"J'imputerais plutôt la fusillade de Lille à la culture de la jouissance immédiate (...)"
Il faut donc croire que, dans la sphère musulmane, on est encore plus sensible à la "jouissance immédiate", ou que ceux qui sont étrangers à cette sphère le sont moins,
sensibles, en dépit du fait qu'il leur arrive aussi, à ceux-là, d'être refoulés à l'entrée des boîtes, pour toute sorte de raisons comme la tenue vestimentaire, l'état d'ébriété, l'âge etc, et, de plus, refoulés par des vigiles qui, la plupart du temps, leur sont étrangers d'origine.
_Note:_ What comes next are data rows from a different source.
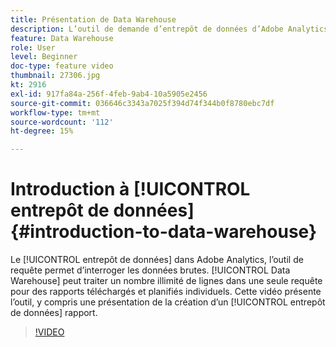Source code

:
 ```yaml
---
title: Présentation de Data Warehouse
description: L’outil de demande d’entrepôt de données d’Adobe Analytics vous permet d’interroger les données brutes. L’entrepôt de données peut traiter un nombre illimité de lignes dans une seule requête pour des rapports téléchargés et planifiés individuels. Cette vidéo présente cet outil, y compris une présentation détaillée de la création d’un rapport de Data Warehouse.
feature: Data Warehouse
role: User
level: Beginner
doc-type: feature video
thumbnail: 27306.jpg
kt: 2916
exl-id: 917fa84a-256f-4feb-9ab4-10a5905e2456
source-git-commit: 036646c3343a7025f394d74f344b0f8780ebc7df
workflow-type: tm+mt
source-wordcount: '112'
ht-degree: 15%

---
```


# Introduction à [!UICONTROL entrepôt de données] {#introduction-to-data-warehouse}

Le [!UICONTROL entrepôt de données] dans Adobe Analytics, l’outil de requête permet d’interroger les données brutes. [!UICONTROL Data Warehouse] peut traiter un nombre illimité de lignes dans une seule requête pour des rapports téléchargés et planifiés individuels. Cette vidéo présente l’outil, y compris une présentation de la création d’un [!UICONTROL entrepôt de données] rapport.

>[!VIDEO](https://video.tv.adobe.com/v/27306/?quality=12)
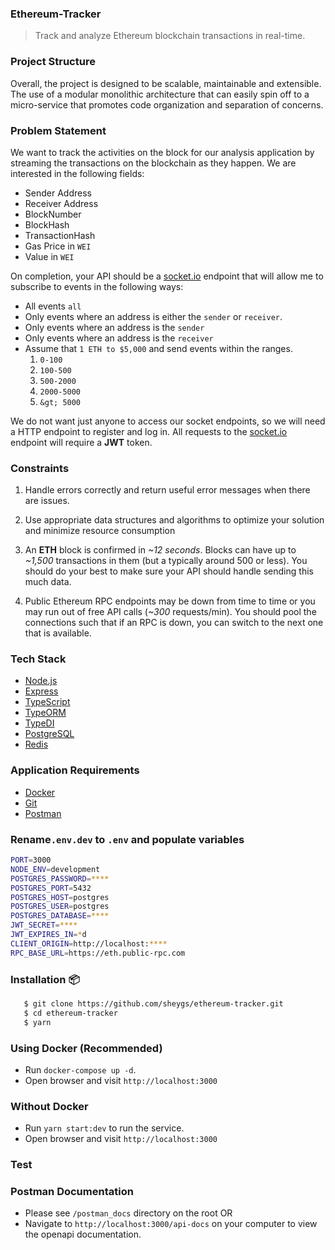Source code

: ### Ethereum-Tracker

> Track and analyze Ethereum blockchain transactions in real-time.

### Project Structure

Overall, the project is designed to be scalable, maintainable and extensible. The use of a modular monolithic architecture that can easily spin off to a micro-service that promotes code organization and separation of concerns.

### Problem Statement

We want to track the activities on the block for our analysis application by streaming the transactions on the blockchain as they happen. We are interested in the following fields:

- Sender Address
- Receiver Address
- BlockNumber
- BlockHash
- TransactionHash
- Gas Price in `WEI`
- Value in `WEI`

On completion, your API should be a [socket.io](https://socket.io/) endpoint that will allow me to subscribe to events in the following ways:

- All events `all`
- Only events where an address is either the `sender` or `receiver`.
- Only events where an address is the `sender`
- Only events where an address is the `receiver`
- Assume that `1 ETH to $5,000` and send events within the ranges.
  1.  `0-100`
  2.  `100-500`
  3.  `500-2000`
  4.  `2000-5000`
  5.  `&gt; 5000`

We do not want just anyone to access our socket endpoints, so we will need a HTTP endpoint to register and log in. All requests to the [socket.io](https://socket.io/) endpoint will require a **JWT** token.

### Constraints

1. Handle errors correctly and return useful error messages when there are issues.

2. Use appropriate data structures and algorithms to optimize your solution and minimize resource consumption

3. An **ETH** block is confirmed in _~12 seconds_. Blocks can have up to _~1,500_ transactions in them (but a typically around 500 or less). You should do your best to make sure your API should handle sending this much data.

4. Public Ethereum RPC endpoints may be down from time to time or you may run out of free API calls (_~300_ requests/min). You should pool the connections such that if an RPC is down, you can switch to the next one that is available.

### Tech Stack

- [Node.js](https://nodejs.org/en/download/package-manager)
- [Express](https://expressjs.com/)
- [TypeScript](https://www.typescriptlang.org/download/)
- [TypeORM](https://typeorm.io/)
- [TypeDI](https://docs.typestack.community/typedi/v/develop/01-getting-started)
- [PostgreSQL](https://www.postgresql.org/)
- [Redis](https://redis.io/)

### Application Requirements

- [Docker](https://www.docker.com/products/docker-desktop/)
- [Git](https://git-scm.com/downloads)
- [Postman](https://www.postman.com/downloads/)

### Rename`.env.dev` to `.env` and populate variables

```bash
PORT=3000
NODE_ENV=development
POSTGRES_PASSWORD=****
POSTGRES_PORT=5432
POSTGRES_HOST=postgres
POSTGRES_USER=postgres
POSTGRES_DATABASE=****
JWT_SECRET=****
JWT_EXPIRES_IN=*d
CLIENT_ORIGIN=http://localhost:****
RPC_BASE_URL=https://eth.public-rpc.com
```

### Installation 📦

```bash
   $ git clone https://github.com/sheygs/ethereum-tracker.git
   $ cd ethereum-tracker
   $ yarn
```

### Using Docker (Recommended)

- Run `docker-compose up -d`.
- Open browser and visit `http://localhost:3000`

### Without Docker

- Run `yarn start:dev` to run the service.
- Open browser and visit `http://localhost:3000`

### Test

### Postman Documentation

- Please see `/postman_docs` directory on the root OR
- Navigate to `http://localhost:3000/api-docs` on your computer to view the openapi documentation.
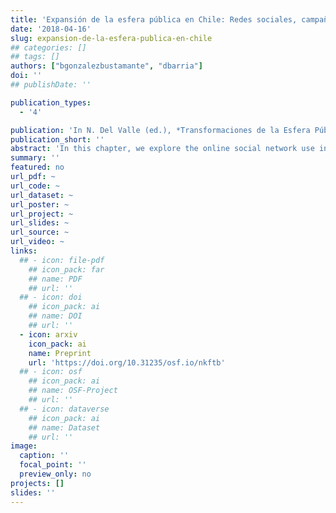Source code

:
 ```yaml
---
title: 'Expansión de la esfera pública en Chile: Redes sociales, campañas electorales y participación digital'
date: '2018-04-16'
slug: expansion-de-la-esfera-publica-en-chile
## categories: []
## tags: []
authors: ["bgonzalezbustamante", "dbarria"]
doi: ''
## publishDate: ''

publication_types:
  - '4'

publication: 'In N. Del Valle (ed.), *Transformaciones de la Esfera Pública en Chile. Luchas sociales, espacio público y pluralismo informativo* (pp. 99-116). Santiago: RIL Editores'
publication_short: ''
abstract: 'In this chapter, we explore the online social network use in electoral campaigns, as well as the political conversations in the digital sphere. For this, we use Chile between 2009 and 2015 as a case study. In order to facilitate the presentation, we divide the chapter into three sections. First of all, we address briefly several theoretical issues with a particular focus on the progress of TIC and their influence on democratic and electoral phenomena. The later, with a specific focus on the online social networks expansion with electoral purposes. After that, we explore the use of social networks in recent electoral campaigns, specifically over the last two presidential elections (2009-2010 and 2013), as well as in other political junctures like public accounts or shocks that affect the political system (e.g. corruption scandals). Finally, in the conclusions, we revisit the initial questions to answer them, considering the theoretical and descriptive work presented.'
summary: ''
featured: no
url_pdf: ~
url_code: ~
url_dataset: ~
url_poster: ~
url_project: ~
url_slides: ~
url_source: ~
url_video: ~
links:
  ## - icon: file-pdf
    ## icon_pack: far
    ## name: PDF
    ## url: ''
  ## - icon: doi
    ## icon_pack: ai
    ## name: DOI
    ## url: ''
  - icon: arxiv
    icon_pack: ai
    name: Preprint
    url: 'https://doi.org/10.31235/osf.io/nkftb'
  ## - icon: osf
    ## icon_pack: ai
    ## name: OSF-Project
    ## url: ''
  ## - icon: dataverse
    ## icon_pack: ai
    ## name: Dataset
    ## url: ''
image:
  caption: ''
  focal_point: ''
  preview_only: no
projects: []
slides: ''
---
```

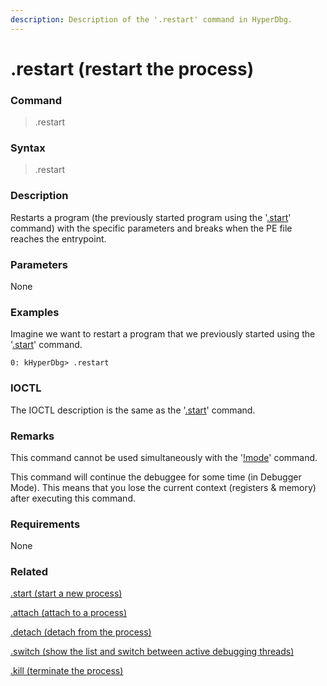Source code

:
 ```yaml
---
description: Description of the '.restart' command in HyperDbg.
---
```


# .restart (restart the process)

### Command

> .restart

### Syntax

> .restart&#x20;

### Description

Restarts a program (the previously started program using the '[.start](https://docs.hyperdbg.org/commands/meta-commands/.start)' command) with the specific parameters and breaks when the PE file reaches the entrypoint.

### Parameters

None

### Examples

Imagine we want to restart a program that we previously started using the '[.start](https://docs.hyperdbg.org/commands/meta-commands/.start)' command.

```
0: kHyperDbg> .restart 
```

### IOCTL

The IOCTL description is the same as the '[.start](https://docs.hyperdbg.org/commands/meta-commands/.start)' command.

### Remarks

This command cannot be used simultaneously with the '[!mode](https://docs.hyperdbg.org/commands/extension-commands/mode)' command.

This command will continue the debuggee for some time (in Debugger Mode). This means that you lose the current context (registers & memory) after executing this command.

### Requirements

None

### Related

[.start (start a new process)](https://docs.hyperdbg.org/commands/meta-commands/.start)

[.attach (attach to a process)](https://docs.hyperdbg.org/commands/meta-commands/.attach)

[.detach (detach from the process)](https://docs.hyperdbg.org/commands/meta-commands/.detach)

[.switch (show the list and switch between active debugging threads)](https://docs.hyperdbg.org/commands/meta-commands/.switch)

[.kill (terminate the process)](https://docs.hyperdbg.org/commands/meta-commands/.kill)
Je crois, pour ma part, que la sensibilité à la "jouissance immédiate", ou, plus justement, l'incapacité à supporter la moindre frustration (entrer dans une "boîte") s'autorise des réactions différentes, selon l'appartenance à telle ou telle sphère culturello-religieuse. L'affaire Mehra et son ignoble traitement par les médias français, suivi, quelques mois plus tard, par celui du meurtre des gendarmes, puis par la prise d'otage de Toulouse, puis par l'étranglement d'un collégien, ont autorisé ceux qui appartiennent à la sphère musulmane à "péter un câble", à monter sur les grands chevaux d'un sentiment d'humiliation vindicatif qui, comme par hasard, ne demande qu'à croître et se développer dans cette même sphère musulmane, comme ne demanderait qu'à croître et se développer le même type de sentiment si, d'aventure, Mehra et les autres étaient issus de la sphère nazie et qu'ils eussent reçus le même traitement médiatique pour expliquer leurs actes. Si on tordait la réalité en faveur des néo-nazis comme on le fait en faveur des néo-musulmans, il y aurait chaque semaine des faits-divers mettant en cause des néo-nazis. Mais les néo-nazis ne font pas peur, quoi qu'on dise, tandis que les néo-musulmans, oui. Or, la différence entre nazi et néo-nazi et la même qu'entre musulman et néo-musulman, c'est bien ce que l'on ne veut pas admettre.